● Given data
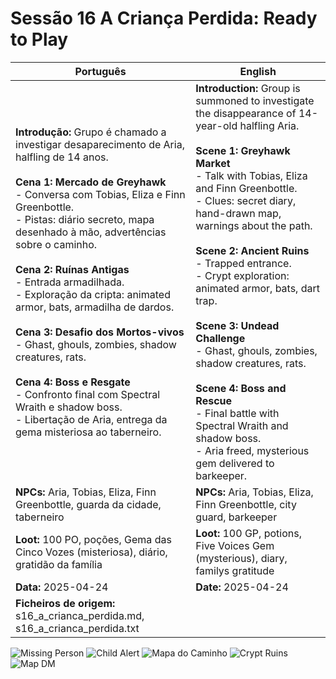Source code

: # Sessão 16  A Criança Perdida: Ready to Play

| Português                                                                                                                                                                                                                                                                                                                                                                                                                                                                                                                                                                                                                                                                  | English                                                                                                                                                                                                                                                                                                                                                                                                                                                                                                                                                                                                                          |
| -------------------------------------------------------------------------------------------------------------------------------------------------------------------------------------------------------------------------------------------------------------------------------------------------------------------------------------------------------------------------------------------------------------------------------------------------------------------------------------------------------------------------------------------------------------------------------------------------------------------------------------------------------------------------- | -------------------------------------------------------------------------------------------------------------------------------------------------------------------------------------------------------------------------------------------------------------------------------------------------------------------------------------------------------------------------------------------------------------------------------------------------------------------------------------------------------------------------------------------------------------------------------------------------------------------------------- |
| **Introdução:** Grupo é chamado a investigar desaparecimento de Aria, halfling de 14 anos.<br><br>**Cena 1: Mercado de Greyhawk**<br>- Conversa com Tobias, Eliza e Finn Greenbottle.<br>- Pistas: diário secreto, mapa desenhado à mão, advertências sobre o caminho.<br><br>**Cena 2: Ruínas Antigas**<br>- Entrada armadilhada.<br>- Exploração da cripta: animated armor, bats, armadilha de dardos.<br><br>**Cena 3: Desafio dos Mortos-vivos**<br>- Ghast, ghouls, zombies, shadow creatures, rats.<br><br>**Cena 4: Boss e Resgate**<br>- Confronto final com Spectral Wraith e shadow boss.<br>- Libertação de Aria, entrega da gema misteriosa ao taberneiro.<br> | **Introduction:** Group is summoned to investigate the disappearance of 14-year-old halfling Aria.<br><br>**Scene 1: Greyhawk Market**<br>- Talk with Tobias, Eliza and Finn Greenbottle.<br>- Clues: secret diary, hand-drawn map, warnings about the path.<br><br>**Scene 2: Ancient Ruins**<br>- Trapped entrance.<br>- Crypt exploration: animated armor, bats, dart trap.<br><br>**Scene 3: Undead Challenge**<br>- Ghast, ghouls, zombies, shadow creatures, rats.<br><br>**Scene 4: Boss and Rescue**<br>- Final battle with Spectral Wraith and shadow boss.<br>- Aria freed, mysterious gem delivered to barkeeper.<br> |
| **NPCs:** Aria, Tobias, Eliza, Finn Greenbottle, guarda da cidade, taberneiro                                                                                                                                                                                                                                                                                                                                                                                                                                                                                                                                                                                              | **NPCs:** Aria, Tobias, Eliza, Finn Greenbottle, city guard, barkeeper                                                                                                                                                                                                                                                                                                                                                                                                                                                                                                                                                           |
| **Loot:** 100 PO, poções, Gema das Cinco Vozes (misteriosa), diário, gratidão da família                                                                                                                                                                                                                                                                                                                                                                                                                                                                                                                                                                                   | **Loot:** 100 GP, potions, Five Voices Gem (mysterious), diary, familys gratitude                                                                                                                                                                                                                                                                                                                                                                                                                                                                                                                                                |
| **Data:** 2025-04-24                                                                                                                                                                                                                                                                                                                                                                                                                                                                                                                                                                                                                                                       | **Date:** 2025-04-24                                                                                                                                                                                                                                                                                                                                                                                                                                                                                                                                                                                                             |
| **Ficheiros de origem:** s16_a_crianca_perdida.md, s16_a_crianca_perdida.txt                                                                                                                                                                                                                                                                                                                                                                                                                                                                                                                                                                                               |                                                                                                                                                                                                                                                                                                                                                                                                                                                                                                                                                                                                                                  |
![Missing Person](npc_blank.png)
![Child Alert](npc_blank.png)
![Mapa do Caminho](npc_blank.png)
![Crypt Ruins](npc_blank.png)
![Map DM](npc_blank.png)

--

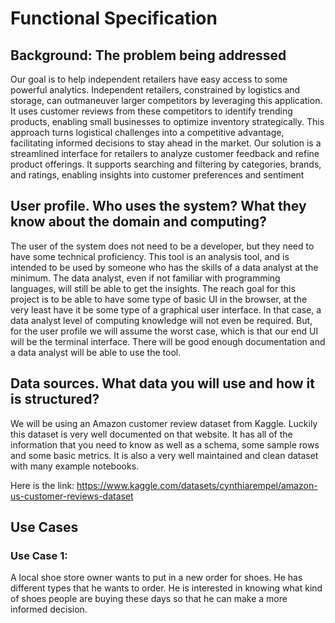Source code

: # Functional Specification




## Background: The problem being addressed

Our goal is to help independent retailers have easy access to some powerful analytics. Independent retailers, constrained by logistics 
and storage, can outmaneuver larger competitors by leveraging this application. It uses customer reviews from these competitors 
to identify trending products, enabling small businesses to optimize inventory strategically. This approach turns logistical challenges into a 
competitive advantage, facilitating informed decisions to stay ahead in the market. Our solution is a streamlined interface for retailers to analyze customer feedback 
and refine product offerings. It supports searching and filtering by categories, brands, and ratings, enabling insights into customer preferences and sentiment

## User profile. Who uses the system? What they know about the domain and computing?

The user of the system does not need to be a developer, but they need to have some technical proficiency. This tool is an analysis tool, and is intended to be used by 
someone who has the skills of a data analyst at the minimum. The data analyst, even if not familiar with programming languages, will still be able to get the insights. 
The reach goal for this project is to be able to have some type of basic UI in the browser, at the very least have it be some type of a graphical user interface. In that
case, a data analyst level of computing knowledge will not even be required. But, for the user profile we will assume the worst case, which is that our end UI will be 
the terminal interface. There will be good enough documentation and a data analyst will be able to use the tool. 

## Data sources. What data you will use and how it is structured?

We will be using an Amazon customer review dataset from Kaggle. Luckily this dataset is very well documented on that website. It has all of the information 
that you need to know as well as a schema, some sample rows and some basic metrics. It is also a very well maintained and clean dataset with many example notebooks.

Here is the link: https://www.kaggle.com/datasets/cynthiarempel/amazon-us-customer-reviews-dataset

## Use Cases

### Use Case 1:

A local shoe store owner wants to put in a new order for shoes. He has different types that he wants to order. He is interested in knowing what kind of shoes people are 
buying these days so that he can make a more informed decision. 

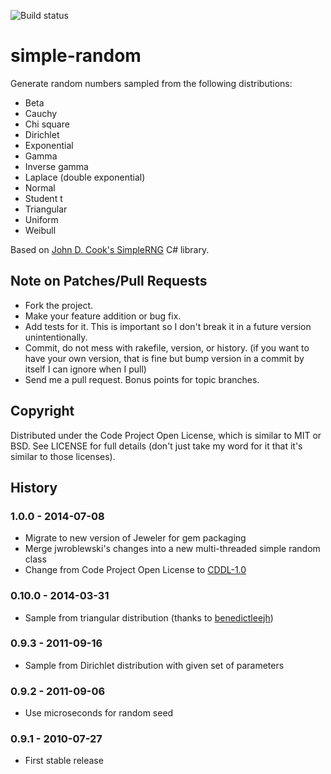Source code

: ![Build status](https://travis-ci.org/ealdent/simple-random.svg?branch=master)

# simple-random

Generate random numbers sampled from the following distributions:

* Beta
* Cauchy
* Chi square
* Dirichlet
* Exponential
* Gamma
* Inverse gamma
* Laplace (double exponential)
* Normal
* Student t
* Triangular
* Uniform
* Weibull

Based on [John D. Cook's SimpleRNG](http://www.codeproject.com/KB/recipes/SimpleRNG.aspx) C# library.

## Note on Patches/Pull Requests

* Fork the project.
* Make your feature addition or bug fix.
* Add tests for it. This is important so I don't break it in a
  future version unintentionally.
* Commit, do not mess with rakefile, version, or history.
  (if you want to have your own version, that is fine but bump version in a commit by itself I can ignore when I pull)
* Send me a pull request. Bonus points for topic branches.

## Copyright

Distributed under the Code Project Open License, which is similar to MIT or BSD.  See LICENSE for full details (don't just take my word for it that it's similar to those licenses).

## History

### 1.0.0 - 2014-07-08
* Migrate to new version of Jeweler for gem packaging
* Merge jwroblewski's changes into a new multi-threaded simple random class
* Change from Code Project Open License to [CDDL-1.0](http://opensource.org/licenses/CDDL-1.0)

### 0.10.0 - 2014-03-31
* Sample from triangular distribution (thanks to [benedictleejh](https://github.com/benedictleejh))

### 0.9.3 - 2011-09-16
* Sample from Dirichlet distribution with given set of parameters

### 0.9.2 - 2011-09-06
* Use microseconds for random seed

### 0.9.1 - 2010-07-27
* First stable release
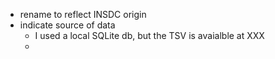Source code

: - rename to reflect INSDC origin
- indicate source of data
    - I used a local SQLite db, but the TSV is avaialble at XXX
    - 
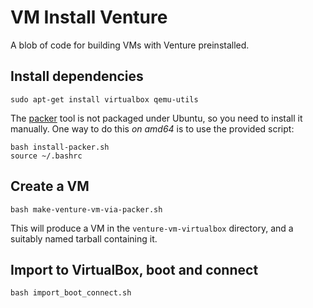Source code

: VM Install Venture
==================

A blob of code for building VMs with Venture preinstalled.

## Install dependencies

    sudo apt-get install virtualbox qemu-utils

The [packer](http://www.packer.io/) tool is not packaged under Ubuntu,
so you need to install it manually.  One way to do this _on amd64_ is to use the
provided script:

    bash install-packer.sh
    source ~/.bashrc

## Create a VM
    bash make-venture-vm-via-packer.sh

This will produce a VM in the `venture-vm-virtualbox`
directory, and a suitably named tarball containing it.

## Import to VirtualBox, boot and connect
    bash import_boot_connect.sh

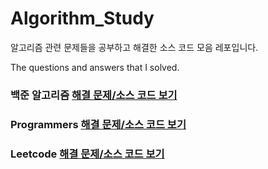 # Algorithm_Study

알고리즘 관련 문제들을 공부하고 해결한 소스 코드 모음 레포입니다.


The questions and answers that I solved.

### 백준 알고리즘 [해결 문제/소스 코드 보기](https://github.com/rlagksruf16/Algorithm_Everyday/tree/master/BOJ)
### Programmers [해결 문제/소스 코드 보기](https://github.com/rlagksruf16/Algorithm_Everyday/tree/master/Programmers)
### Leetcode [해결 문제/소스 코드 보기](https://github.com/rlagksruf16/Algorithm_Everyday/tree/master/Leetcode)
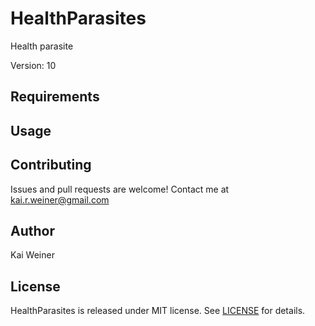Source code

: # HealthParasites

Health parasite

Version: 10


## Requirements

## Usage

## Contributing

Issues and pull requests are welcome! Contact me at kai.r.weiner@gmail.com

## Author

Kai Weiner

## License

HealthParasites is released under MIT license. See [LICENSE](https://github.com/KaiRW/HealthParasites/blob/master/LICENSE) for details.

● Task brief
One number makes up the answer: the number of lines among the entries that include the word "HealthParasites".

● Exercise output
2